All lines below containing "article" are to be listed.

::::::

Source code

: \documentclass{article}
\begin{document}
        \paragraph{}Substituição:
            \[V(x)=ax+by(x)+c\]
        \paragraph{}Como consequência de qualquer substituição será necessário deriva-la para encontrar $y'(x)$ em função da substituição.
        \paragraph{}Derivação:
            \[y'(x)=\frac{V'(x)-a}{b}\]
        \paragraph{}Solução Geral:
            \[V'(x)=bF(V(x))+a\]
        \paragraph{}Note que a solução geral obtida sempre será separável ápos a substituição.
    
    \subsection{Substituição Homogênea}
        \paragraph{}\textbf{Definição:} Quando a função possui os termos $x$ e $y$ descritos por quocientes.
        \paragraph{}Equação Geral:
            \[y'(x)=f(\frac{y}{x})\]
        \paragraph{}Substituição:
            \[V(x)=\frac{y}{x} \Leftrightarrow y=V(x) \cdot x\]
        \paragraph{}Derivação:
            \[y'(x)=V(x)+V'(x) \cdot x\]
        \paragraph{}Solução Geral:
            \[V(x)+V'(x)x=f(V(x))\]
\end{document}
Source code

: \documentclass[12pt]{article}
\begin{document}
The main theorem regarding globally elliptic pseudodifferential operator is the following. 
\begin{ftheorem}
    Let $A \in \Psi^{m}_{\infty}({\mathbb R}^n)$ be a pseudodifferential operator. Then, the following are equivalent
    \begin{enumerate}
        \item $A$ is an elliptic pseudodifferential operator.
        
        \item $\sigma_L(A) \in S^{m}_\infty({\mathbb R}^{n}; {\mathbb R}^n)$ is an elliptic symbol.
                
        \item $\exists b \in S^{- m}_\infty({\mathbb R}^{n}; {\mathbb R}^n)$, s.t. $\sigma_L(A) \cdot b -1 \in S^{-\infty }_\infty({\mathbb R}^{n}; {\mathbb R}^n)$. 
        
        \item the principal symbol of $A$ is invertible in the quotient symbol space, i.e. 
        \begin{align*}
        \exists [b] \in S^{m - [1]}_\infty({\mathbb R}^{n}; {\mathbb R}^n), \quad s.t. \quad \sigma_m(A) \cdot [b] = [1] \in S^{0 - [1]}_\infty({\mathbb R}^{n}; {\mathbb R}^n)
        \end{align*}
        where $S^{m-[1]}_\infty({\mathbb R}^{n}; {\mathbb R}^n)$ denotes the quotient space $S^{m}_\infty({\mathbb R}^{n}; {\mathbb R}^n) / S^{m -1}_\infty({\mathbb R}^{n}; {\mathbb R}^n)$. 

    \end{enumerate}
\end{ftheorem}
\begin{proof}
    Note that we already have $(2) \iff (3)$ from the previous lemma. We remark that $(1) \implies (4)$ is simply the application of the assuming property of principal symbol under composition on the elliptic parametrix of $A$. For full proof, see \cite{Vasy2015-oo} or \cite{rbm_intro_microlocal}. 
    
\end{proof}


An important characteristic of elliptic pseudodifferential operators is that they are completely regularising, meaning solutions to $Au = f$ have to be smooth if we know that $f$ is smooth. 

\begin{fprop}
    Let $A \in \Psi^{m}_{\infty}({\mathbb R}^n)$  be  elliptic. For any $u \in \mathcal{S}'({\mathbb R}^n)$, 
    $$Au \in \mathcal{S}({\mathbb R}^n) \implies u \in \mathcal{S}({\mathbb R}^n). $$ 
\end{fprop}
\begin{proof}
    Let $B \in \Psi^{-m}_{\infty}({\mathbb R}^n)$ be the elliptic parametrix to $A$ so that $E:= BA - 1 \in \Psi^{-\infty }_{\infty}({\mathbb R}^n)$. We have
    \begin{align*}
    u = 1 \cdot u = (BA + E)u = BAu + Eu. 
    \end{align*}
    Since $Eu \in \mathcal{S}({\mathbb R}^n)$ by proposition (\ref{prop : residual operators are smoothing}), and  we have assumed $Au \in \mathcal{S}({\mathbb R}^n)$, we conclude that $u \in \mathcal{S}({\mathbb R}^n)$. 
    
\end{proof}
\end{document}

::::::

> [Answer box]:
: \documentclass{article}
: \documentclass[12pt]{article}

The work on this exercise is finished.